Ken’s passion is using communications to build strong relationships with supporters.  For more on this, see Ken’s recent blog posts, and series on ‘The Future of Fundraising’, available here, which describe some of the barriers facing charities in building enduring relationships with their donors.  Some of those covered in the interview, are:

  • Underinvestment: Ken highlights the long-term lack of investment in fundraising products and appeals, as well as the relative neglect of customer care compared to the commercial world.  This may have been understandable in the past, but with the revolution in customer service lead by firms like Amazon and Zappo’s, poor or average customer service is just not acceptable, and is indeed not being accepted by the majority of charity supporters, who move their support between charities while staying within the same sector with great regularity 
  • On this, he says that “almost all of the [big questions] are examples of underinvestment…because of the nature of our business we think money will come to us…if we’re losing donors at the rate we’re losing them…that’s a recipe for disaster”
  • High staff turnover: from Trustees to admin staff, most not-for-profits have average turnover rates of up to 20%, making it difficult to build lasting relationships with supporters and reducing the institutional memory of many not-for-profit organisations
  • Short-termism, which is, in Ken’s opinion, “the major thing that holds our sector back”, with a lack of long-term thinking allied to the fact that “we do not have R&D budgets”, a “blinkered approach [that] holds us back”

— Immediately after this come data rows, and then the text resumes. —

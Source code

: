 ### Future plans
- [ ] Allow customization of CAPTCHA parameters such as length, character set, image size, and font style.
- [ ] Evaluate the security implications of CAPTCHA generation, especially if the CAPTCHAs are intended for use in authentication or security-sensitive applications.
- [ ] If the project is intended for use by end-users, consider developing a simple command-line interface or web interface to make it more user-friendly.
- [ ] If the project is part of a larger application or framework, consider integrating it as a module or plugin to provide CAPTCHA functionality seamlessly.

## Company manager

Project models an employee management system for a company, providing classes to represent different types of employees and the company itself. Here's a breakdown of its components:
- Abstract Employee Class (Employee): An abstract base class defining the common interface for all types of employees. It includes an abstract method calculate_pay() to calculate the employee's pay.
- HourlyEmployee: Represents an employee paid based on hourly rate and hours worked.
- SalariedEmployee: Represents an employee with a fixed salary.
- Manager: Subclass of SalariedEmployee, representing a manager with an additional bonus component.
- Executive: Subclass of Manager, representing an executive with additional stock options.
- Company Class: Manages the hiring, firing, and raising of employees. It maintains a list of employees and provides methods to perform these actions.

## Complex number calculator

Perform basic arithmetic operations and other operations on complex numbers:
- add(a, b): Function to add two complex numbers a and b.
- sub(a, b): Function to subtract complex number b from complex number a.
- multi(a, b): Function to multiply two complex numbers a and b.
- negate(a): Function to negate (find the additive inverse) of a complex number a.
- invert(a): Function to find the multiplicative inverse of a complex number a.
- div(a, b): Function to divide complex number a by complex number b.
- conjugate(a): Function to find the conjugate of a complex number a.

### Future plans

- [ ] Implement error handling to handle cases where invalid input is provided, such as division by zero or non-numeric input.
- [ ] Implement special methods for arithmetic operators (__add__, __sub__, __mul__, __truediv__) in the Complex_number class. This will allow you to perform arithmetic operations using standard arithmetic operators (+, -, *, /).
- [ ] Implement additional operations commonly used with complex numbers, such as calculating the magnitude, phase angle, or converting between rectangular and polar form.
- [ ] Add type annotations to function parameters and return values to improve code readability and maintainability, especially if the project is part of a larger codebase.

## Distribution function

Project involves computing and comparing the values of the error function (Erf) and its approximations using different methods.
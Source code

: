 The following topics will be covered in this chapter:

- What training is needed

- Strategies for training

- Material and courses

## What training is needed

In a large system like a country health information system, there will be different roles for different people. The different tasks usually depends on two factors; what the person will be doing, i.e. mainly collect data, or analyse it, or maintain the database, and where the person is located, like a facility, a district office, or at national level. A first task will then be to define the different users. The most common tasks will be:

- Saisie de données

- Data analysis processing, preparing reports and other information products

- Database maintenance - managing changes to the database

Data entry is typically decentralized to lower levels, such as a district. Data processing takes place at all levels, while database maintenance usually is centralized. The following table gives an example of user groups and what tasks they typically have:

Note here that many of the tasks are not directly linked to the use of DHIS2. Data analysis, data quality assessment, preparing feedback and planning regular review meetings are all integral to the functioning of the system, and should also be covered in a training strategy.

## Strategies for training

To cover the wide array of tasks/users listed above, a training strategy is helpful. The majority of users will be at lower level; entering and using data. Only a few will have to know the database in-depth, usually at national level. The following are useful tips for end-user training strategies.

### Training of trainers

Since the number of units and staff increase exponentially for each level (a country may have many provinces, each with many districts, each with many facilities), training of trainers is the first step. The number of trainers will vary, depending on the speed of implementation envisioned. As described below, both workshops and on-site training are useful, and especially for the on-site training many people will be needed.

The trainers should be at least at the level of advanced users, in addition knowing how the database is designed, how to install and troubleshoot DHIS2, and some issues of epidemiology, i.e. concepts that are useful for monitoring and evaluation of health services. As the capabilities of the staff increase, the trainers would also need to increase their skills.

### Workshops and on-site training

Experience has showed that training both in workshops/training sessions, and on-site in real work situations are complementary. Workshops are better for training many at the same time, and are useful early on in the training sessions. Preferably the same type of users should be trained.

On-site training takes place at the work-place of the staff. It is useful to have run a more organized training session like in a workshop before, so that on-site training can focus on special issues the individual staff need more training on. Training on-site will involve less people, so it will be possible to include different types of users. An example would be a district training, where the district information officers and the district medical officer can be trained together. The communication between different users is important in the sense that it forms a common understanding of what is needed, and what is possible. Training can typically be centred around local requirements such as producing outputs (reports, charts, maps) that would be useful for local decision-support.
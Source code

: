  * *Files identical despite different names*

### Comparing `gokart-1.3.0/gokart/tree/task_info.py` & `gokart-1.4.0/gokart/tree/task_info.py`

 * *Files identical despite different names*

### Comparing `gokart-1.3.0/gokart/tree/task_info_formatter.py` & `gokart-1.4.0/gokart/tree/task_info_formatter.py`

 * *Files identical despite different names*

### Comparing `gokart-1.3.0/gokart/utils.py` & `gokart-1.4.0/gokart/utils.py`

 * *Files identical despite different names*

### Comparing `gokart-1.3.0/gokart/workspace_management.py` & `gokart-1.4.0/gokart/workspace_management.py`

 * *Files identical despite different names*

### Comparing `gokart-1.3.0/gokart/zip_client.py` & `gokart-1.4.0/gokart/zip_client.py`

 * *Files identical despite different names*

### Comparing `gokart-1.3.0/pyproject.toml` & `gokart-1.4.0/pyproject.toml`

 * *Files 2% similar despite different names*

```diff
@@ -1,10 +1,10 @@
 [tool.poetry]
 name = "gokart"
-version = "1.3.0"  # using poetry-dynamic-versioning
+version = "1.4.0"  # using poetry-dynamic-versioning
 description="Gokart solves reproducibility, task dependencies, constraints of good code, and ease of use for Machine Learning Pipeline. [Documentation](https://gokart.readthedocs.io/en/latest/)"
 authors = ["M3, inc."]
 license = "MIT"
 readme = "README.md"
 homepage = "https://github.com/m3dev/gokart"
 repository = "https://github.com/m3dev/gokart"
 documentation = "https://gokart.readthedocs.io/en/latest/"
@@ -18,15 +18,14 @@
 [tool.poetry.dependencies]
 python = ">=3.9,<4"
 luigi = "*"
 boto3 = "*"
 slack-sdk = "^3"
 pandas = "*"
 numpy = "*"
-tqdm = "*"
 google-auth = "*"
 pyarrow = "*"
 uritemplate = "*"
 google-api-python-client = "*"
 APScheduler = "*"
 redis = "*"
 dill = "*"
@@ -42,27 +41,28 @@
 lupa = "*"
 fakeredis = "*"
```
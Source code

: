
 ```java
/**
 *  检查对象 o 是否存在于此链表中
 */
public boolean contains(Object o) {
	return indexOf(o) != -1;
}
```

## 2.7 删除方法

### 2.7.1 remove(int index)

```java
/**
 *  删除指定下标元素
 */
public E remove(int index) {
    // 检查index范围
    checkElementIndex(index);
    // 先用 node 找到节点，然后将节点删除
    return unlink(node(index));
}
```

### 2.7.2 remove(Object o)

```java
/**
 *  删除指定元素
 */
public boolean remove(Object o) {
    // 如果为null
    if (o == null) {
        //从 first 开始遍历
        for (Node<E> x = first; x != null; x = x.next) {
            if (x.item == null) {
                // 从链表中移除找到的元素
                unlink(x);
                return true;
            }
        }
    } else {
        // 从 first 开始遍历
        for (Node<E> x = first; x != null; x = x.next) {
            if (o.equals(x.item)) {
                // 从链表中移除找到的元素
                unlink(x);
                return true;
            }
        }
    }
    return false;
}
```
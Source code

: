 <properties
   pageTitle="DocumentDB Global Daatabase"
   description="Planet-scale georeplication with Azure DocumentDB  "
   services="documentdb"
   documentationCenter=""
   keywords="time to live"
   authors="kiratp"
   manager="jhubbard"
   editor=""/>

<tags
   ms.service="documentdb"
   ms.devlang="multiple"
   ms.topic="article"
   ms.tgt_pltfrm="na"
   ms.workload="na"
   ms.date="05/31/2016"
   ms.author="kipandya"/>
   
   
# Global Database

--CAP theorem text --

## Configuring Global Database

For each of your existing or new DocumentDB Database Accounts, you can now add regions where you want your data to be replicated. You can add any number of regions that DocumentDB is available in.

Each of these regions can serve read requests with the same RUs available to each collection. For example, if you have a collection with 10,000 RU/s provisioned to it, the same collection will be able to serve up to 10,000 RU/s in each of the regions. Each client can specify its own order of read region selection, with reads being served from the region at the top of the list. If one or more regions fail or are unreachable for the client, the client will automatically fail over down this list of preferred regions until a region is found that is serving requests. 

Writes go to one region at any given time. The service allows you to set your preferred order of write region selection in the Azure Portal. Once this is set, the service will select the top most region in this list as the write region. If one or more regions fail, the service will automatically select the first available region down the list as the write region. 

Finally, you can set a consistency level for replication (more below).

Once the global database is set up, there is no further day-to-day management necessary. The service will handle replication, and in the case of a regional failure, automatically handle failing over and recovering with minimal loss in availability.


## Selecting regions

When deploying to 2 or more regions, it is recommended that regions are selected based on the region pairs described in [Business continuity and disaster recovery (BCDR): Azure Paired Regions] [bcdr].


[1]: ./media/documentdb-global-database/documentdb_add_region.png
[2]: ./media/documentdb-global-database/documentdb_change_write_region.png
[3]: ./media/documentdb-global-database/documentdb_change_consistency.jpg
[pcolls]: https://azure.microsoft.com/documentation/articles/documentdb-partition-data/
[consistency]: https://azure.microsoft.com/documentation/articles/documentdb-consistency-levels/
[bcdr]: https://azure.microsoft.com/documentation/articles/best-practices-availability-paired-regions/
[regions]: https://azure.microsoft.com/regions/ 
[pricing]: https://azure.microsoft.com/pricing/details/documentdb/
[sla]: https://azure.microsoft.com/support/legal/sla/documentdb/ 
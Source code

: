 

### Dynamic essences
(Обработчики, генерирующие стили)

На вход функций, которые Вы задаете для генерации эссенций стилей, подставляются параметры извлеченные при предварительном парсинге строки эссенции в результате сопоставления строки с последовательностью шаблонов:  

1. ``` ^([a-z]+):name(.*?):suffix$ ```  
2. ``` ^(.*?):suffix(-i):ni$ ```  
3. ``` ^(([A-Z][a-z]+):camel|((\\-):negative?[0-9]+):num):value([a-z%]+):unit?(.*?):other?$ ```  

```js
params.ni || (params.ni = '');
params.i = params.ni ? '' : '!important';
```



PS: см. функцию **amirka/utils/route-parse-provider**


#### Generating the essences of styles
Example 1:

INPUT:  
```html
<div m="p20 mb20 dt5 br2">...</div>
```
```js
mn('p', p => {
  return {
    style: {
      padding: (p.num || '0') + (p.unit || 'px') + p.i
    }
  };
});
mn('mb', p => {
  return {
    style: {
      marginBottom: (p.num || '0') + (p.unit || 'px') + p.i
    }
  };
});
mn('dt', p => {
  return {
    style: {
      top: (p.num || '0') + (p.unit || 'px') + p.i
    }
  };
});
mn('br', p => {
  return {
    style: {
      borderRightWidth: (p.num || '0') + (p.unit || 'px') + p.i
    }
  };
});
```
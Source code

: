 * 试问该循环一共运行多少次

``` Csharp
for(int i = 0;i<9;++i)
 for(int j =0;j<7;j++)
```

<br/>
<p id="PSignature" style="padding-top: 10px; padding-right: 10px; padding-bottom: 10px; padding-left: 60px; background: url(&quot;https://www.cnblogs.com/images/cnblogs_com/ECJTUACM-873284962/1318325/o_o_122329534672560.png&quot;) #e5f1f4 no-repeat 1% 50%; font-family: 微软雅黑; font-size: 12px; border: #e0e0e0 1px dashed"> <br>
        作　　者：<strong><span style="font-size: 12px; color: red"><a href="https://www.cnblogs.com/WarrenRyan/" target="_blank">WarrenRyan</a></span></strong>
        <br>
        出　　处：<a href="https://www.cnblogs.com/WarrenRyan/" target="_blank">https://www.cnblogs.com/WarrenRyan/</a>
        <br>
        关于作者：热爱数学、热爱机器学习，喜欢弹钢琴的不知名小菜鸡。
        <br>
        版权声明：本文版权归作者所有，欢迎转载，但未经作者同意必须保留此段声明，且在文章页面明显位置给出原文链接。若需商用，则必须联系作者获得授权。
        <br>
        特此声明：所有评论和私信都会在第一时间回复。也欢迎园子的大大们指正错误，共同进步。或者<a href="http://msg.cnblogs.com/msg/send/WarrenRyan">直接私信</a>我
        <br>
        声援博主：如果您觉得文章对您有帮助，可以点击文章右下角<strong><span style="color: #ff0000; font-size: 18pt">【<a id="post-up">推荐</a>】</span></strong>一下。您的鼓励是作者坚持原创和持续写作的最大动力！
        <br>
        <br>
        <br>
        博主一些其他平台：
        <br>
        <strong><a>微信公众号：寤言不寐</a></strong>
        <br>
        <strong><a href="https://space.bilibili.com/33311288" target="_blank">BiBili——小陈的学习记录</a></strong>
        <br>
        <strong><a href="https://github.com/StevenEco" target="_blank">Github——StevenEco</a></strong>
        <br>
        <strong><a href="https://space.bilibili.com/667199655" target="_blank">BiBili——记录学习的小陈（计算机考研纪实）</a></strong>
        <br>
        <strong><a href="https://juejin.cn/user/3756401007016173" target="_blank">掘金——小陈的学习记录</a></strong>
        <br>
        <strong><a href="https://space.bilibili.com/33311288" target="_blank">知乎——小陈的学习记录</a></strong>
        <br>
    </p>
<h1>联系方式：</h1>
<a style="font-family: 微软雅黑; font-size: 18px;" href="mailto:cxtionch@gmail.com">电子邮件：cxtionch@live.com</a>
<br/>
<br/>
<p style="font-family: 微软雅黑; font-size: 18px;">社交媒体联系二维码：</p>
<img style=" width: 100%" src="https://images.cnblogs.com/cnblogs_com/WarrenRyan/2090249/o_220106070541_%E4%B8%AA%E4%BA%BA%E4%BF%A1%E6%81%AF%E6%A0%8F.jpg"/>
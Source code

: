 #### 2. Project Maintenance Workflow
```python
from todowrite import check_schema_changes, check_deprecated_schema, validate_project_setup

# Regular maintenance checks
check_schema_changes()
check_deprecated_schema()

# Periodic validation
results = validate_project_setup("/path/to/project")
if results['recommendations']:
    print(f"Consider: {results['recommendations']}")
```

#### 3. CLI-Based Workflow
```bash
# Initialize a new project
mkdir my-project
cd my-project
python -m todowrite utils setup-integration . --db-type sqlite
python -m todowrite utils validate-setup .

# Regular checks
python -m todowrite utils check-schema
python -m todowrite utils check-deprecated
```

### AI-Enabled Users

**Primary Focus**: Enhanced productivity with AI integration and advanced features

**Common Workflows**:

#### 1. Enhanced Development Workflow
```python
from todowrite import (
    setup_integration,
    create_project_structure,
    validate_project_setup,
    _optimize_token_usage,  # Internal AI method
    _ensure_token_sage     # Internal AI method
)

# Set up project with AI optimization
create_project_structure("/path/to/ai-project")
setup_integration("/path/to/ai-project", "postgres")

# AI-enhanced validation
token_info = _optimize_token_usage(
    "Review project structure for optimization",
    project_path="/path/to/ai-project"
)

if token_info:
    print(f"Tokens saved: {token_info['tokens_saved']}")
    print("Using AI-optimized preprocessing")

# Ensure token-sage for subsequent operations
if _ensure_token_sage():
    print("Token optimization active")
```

Ken calls his “greatest heresy” the assertion that the CRM revolution which swept through fundraising in the 1980’s and 1990’s was a mis-step.  He says: “we’ve become very professional…but donors want to be inspired by people who are every bit as passionate as they are”, adding that many charities struggle to build lasting relationships with supporters as, while “our organisations were founded in anger”, many have become slick and professionalised, sometimes losing, in their communications, the sense of outrage which moved their founders to create them, and which drives donors to support them.

Lots more in the interview.  Hope you enjoy it.

Aid and Philanthropy: Two Stories

Story one:

For a long time, Governments gave money to other Governments.  The money was called ‘aid’.  It was to be used to increase prosperity and reduce poverty and suffering.  But there were problems.  Projects went wrong, were not finished, or didn’t meet the need.  Administration costs were said to be too high, and recipients struggled to be independent of the aid support.  Some of the money couldn’t be accounted for.  Another way was sought.  Soon, countries learned not to give money, but rather to purchase goods, or services, from one another, or to give money in return only for tangible outputs, or agreed outcomes.  They expected to be partners in the projects, have a say in decisions and be kept informed of progress.  They had learned through experience that this was a better way to achieve goals than writing cheques.

Story two:

For a long time, donors gave money to charities.  The money was called a ‘donation’.  It was to be used to increase prosperity and reduce poverty and suffering.  But there were problems.  Projects went wrong, were not finished, or didn’t meet the need.  Administration costs were said to be too high, and recipients struggled to be independent of the donations.    Some of the money couldn’t be accounted for.  Another way was sought.  Soon, donors learned not to give money, but rather to buy things from the charity, or to give money in return only for tangible things or agreed outcomes.  They expected to be partners in the projects, have a say in decisions and be kept informed of progress.  They had learned through experience that this was a better way to achieve goals than writing cheques.

I wonder if these stories are in fact as similar as I’ve made them out to be?  Answers on a postcard (or in the comments).